TASK ::
Under this line sits a listing. Repeat exactly and only its lines from the one holding "unrealistic after a" through the one holding "COVR module of NJOY is an editing module that"; skip pictures.
Segment Open
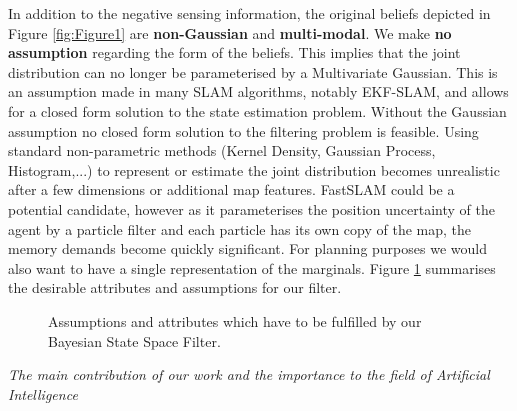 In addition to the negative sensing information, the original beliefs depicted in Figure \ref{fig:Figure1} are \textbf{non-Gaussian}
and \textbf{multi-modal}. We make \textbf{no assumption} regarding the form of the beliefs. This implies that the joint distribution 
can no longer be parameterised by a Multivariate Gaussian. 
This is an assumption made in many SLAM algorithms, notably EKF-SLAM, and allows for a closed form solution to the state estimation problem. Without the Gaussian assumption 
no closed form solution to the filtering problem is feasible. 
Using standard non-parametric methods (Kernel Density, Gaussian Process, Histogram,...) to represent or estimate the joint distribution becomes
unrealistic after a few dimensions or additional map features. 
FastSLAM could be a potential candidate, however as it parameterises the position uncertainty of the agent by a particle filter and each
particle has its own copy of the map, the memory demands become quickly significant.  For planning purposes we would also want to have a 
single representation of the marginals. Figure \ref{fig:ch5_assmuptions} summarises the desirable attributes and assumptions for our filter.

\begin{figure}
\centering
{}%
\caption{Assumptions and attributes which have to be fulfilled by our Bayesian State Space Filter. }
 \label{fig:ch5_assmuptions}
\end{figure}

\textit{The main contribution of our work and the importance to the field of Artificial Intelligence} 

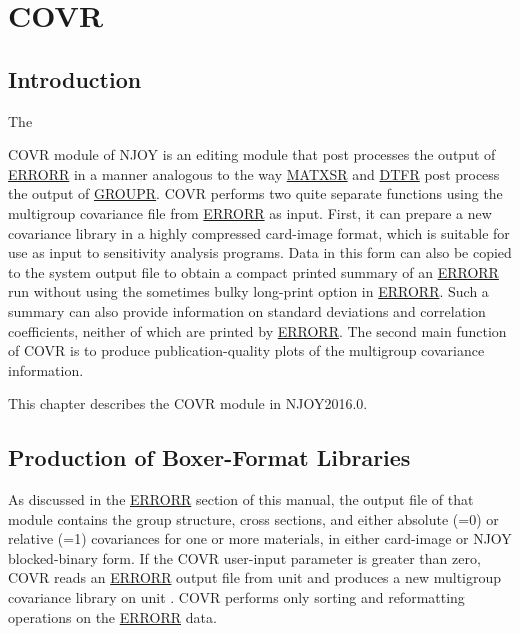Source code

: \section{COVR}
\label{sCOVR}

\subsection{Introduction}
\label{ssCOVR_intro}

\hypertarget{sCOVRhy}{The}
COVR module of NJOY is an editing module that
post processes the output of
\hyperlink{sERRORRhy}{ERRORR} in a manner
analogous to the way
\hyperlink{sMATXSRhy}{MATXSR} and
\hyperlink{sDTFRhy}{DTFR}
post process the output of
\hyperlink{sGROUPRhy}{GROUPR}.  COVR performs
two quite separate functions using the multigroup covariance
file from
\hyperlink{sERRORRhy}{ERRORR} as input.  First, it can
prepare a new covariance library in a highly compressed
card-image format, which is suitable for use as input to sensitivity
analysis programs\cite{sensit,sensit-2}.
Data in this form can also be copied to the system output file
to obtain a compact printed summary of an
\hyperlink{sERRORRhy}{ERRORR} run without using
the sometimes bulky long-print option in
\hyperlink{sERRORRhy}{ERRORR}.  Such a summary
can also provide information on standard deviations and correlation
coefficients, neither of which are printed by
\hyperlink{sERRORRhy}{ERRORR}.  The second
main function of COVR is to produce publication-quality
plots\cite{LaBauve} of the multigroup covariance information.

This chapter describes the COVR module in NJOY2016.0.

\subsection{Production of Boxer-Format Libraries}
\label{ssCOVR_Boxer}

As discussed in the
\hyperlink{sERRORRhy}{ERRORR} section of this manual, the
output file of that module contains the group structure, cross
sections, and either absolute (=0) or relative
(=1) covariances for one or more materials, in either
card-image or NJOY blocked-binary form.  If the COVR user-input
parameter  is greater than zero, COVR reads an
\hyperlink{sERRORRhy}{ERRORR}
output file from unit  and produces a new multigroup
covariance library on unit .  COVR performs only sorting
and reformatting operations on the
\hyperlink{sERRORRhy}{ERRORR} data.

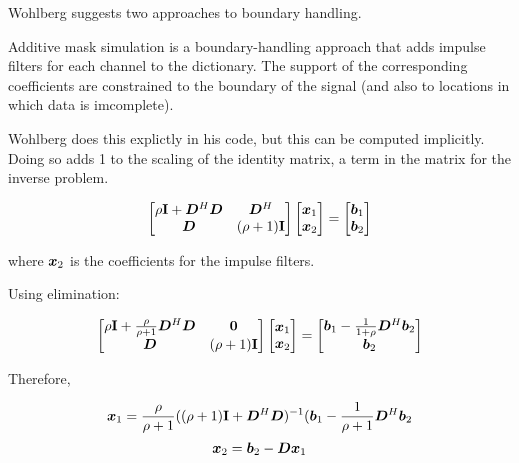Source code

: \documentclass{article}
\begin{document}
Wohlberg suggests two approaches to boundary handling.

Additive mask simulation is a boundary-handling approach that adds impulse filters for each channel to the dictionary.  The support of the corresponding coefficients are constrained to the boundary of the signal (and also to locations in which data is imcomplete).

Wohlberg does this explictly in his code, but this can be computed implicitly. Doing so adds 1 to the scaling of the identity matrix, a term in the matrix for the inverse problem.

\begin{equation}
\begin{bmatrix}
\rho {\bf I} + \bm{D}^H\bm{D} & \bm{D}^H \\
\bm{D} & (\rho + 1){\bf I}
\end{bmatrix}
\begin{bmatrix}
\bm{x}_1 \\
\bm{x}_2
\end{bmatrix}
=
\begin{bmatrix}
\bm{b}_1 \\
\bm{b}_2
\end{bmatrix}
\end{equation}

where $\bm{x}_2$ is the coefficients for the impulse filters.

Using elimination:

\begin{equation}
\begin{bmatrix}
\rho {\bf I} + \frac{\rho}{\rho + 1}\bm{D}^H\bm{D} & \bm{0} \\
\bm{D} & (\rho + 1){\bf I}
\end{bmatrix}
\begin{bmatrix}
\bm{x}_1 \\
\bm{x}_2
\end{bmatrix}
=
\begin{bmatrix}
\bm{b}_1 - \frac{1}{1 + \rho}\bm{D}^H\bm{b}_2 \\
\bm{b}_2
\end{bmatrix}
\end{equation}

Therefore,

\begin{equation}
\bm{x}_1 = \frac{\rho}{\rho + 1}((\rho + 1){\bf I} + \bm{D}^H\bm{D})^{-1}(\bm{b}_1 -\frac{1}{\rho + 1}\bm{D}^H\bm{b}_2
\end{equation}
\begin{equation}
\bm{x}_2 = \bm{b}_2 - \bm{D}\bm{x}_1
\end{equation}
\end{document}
Segment Closed
EXERCISE ANSWER ::
unrealistic after a few dimensions or additional map features. 
FastSLAM could be a potential candidate, however as it parameterises the position uncertainty of the agent by a particle filter and each
particle has its own copy of the map, the memory demands become quickly significant.  For planning purposes we would also want to have a 
single representation of the marginals. Figure \ref{fig:ch5_assmuptions} summarises the desirable attributes and assumptions for our filter.

\begin{figure}
\centering
{}%
\caption{Assumptions and attributes which have to be fulfilled by our Bayesian State Space Filter. }
 \label{fig:ch5_assmuptions}
\end{figure}

\textit{The main contribution of our work and the importance to the field of Artificial Intelligence} 

Source code

: \section{COVR}
\label{sCOVR}

\subsection{Introduction}
\label{ssCOVR_intro}

\hypertarget{sCOVRhy}{The}
COVR module of NJOY is an editing module that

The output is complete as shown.